This exhibition celebrates a selection of works by Toni Onley from around the world. He often painted watercolors from the pontoon of his plane; always seeing the beauty in landscape and challenged by the watercolour medium. Born of the Isle of Man Toni Onley always painted watercolour, even as a child, and went to art school at the age of 14. He was influenced by English painters; J.M.W. Turner and Archibald Knox. 
Onley has made a mark on Canadian history and has exhibited internationally and across Canada.


Videos

​A video interview with Lynne McNamara in 1988 for CBC that gives a little insight behind the art into Toni Onley and his life and vision on art.

Artist Information

Toni Onley
1928 - 2004

OC, RCA
Price range: $700-$45000

A multi-awarded Canadian art legend and recipient of the Order of Canada, Toni Onley is best known for his watercolour landscapes of Canada’s West Coast. Born on the Isle of Man, he was influenced by traditional English landscape painters, particularly J.M.W. Turner (1775-1851) and Archibald Knox (1864-1933). He emigrated to Canada in 1948, studying first at the Doon School of Fine Art in Ontario.

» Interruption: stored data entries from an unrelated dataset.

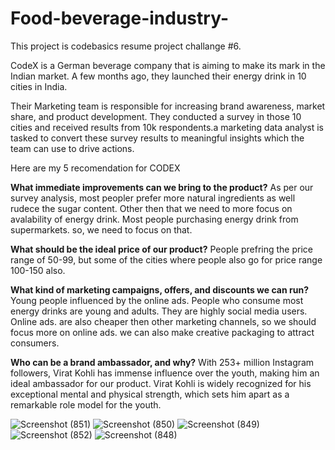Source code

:
# Food-beverage-industry-

This project is codebasics resume project challange #6.

CodeX is a German beverage company that is aiming to make its mark in the Indian market. A few months ago, they launched their energy drink in 10 cities in India.

Their Marketing team is responsible for increasing brand awareness, market share, and product development. They conducted a survey in those 10 cities and received results from 10k respondents.a marketing data analyst is tasked to convert these survey results to meaningful insights which the team can use to drive actions.

Here are my 5 recomendation for CODEX

**What immediate improvements can we bring to the product?**
As per our survey analysis, most peopler prefer more natural ingredients as well rudece the sugar content. Other then that we need to more focus on avalability of energy drink. Most people purchasing energy drink from supermarkets. so, we need to focus on that.

**What should be the ideal price of our product?**
People prefring the price range of 50-99, but some of the cities where people also go for price range 100-150 also.

**What kind of marketing campaigns, offers, and discounts we can run?**
Young people influenced by the online ads. People who consume most energy drinks are young and adults. They are highly social media users. Online ads. are also cheaper then other marketing channels, so we should focus more on online ads. we can also make creative packaging to attract consumers.

**Who can be a brand ambassador, and why?**
With 253+ million Instagram followers, Virat Kohli has immense influence over the youth, making him an ideal ambassador for our product.
Virat Kohli is widely recognized for his exceptional mental and physical strength, which sets him apart as a remarkable role model for the youth.

![Screenshot (851)](https://github.com/user-attachments/assets/c95114c8-659a-441a-871c-3ac7e5012fb9)
![Screenshot (850)](https://github.com/user-attachments/assets/eb528093-7afd-4ecc-a925-89bab5a96cb9)
![Screenshot (849)](https://github.com/user-attachments/assets/ddf9d882-2ac5-4272-b35a-04014e5a70b5)
![Screenshot (852)](https://github.com/user-attachments/assets/eac25846-a193-41db-abd5-254b866d8189)
![Screenshot (848)](https://github.com/user-attachments/assets/b42fa40a-b6c0-4dc5-b627-4566e103e8a3)

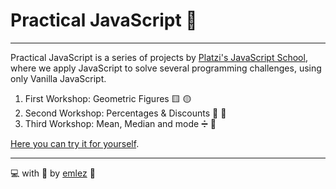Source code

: # Practical JavaScript 💛

---

Practical JavaScript is a series of projects by [Platzi's JavaScript School](https://platzi.com/escuela-javascript/), where we apply JavaScript to solve several programming challenges, using only Vanilla JavaScript.

1. First Workshop: Geometric Figures 🟨 🟡
2. Second Workshop: Percentages & Discounts 🧮 🤑
3. Third Workshop: Mean, Median and mode ➗ 💛

[Here you can try it for yourself](https://emlez.github.io/Practical-JS/).

---

💻 with 💜 by [emlez](https://github.com/emlez) 🔰
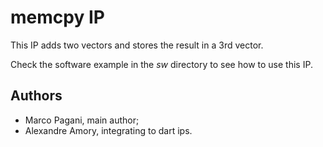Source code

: 
# memcpy IP

This IP adds two vectors and stores the result in a 3rd vector.

Check the software example in the *sw* directory to see how to use this IP.

## Authors

- Marco Pagani, main author;
- Alexandre Amory, integrating to dart ips.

After moving to British Columbia in 1955, Onley was awarded a scholarship to the Institute Allende in San Miguel de Allende, Mexico. There he studied under James Pinto (1907-1987) whose abstract impressionistic paintings inspired him to experiment with non-objective painting and collage, and later to produce his major period of abstract painting during 1961-1965.

...more details in Artist CV…

In 1958, while Onley was still in Mexico, he had his first solo exhibition at the Vancouver Art Gallery, featuring his new abstract works. He returned to Canada permanently in 1960. In 1961 he completed a landmark 90-square-metre mural for the Queen Elizabeth Theatre in Vancouver, his largest abstract collage, which still hangs there today. In 1963 his large Polar #1 collage, part of his vortex series of 40 Polar collages, was selected by the director of London’s Tate Gallery for its permanent collection. In 1964 he won a Canada Council grant to spend a year in London, where he learned etching and aquatint, and printed the London Set of 13 etchings. He also created dozens of mixed-media abstract collages and paintings, including his Zone and Limit series, which were later exhibited in London at Canada House.

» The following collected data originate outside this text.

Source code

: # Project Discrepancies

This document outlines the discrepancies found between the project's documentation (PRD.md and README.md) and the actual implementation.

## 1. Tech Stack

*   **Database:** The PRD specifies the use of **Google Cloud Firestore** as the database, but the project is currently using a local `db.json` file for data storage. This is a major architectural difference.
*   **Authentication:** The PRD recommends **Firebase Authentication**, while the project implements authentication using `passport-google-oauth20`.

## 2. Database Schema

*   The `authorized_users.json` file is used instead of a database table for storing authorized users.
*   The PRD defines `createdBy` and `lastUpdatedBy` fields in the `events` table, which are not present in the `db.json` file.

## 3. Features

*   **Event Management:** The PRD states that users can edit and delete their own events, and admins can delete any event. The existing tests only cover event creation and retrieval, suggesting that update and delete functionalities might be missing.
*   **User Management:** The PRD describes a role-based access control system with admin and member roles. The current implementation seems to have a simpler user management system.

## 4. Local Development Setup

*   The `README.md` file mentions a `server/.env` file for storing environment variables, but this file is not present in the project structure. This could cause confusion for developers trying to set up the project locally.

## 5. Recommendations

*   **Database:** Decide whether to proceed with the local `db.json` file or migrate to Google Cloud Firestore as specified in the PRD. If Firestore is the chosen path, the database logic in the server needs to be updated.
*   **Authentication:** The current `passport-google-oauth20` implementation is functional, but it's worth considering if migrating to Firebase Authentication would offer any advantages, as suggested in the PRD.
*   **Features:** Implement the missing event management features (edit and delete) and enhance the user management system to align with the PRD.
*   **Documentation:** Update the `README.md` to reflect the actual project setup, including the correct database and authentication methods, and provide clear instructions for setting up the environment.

Onley’s abstract work of the 1960s is considered by fine art historian Roald Nasgaard to be part of the Vancouver-centered movement he terms lyrical abstraction (Nasgaard, Abstract Painting in Canada, 2007). The Vancouver Art Gallery owns examples of these works, including the 70”x91” Joie des Enfants (1961). The Audain Art Museum in Whistler has a 45”x55” collage, Juno (1962), in its permanent collection. This collage is included in Masterworks from the Audain Art Museum (2015) by Ian Thom, senior curator at the Vancouver Art Gallery, who considers it “a brilliant example of one of [Onley’s] minimal but elegant abstractions.” In the 2004 documentary, Landscape Revealed: The Art of Toni Onley, Thom describes Onley’s 1960s abstract collages as “amongst the most interesting work that was being produced in Canada. It was bought by the Tate Gallery, it was recognized as being very significant.”

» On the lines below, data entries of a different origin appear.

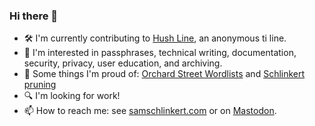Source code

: ### Hi there 👋

<!--
**sts10/sts10** is a ✨ _special_ ✨ repository because its `README.md` (this file) appears on your GitHub profile.

Here are some ideas to get you started:
-->

- 🛠️  I'm currently contributing to [Hush Line](https://hushline.app/), an anonymous ti line.
- 📒 I'm interested in passphrases, technical writing, documentation, security, privacy, user education, and archiving.
- 💪 Some things I'm proud of: [Orchard Street Wordlists](https://github.com/sts10/orchard-street-wordlists) and [Schlinkert pruning](https://sts10.github.io/2022/08/12/efficiently-pruning-until-uniquely-decodable.html)
- 🔍 I'm looking for work!
- 📫 How to reach me: see [samschlinkert.com](https://www.samschlinkert.com/#contact) or on <a rel="me" href="https://hachyderm.io/@schlink">Mastodon</a>.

After Onley came back to Vancouver from London in 1965, he gradually returned to landscape painting. By the early 1970s, it became his sole obsession. This new work ––produced as watercolours, oils, lithographs, and etchings –– was highly abstract at first, but as his landscapes evolved over the years, they were to become increasingly figurative while simultaneously retaining impressionistic and abstract qualities. In 1978, the Vancouver Art Gallery held a huge retrospective of his work, comprising both his purely abstract works of the 1960s and his new evolving landscape works. By 1981, with the publication of Toni Onley: A Silent Thunder, Onley’s landscapes had gained him a new reputation as one of Canada’s leading landscape artists –– the reputation by which he is best known today. In the early 1980s, the Heffel Gallery in Vancouver, Onley’s main gallery at the time, encouraged him to produce landscapes on the same scale as his largest 1960s collages. The result was a series of as many as 147 large oil-on-canvas landscapes painted in the 1980s and 1990s, the largest of which, In the Eastern Lead, Baffin Bay (1987), measures 66”x96”. In the Eastern Lead is now in the permanent collection of the Kamloops Art Gallery, while a reproduction of it forms the cover of Onley’s autobiography, Flying Colours (2002).

Many viewed Onley’s return to landscape as a departure from the abstract collages that had first gained him international recognition, but Onley saw things differently: “The attitude that goes into my collages goes into my landscapes: it’s the same, I don’t see any big difference, except that, with one I’m dealing with a subject matter, with the other I’m dealing with pure abstract form.”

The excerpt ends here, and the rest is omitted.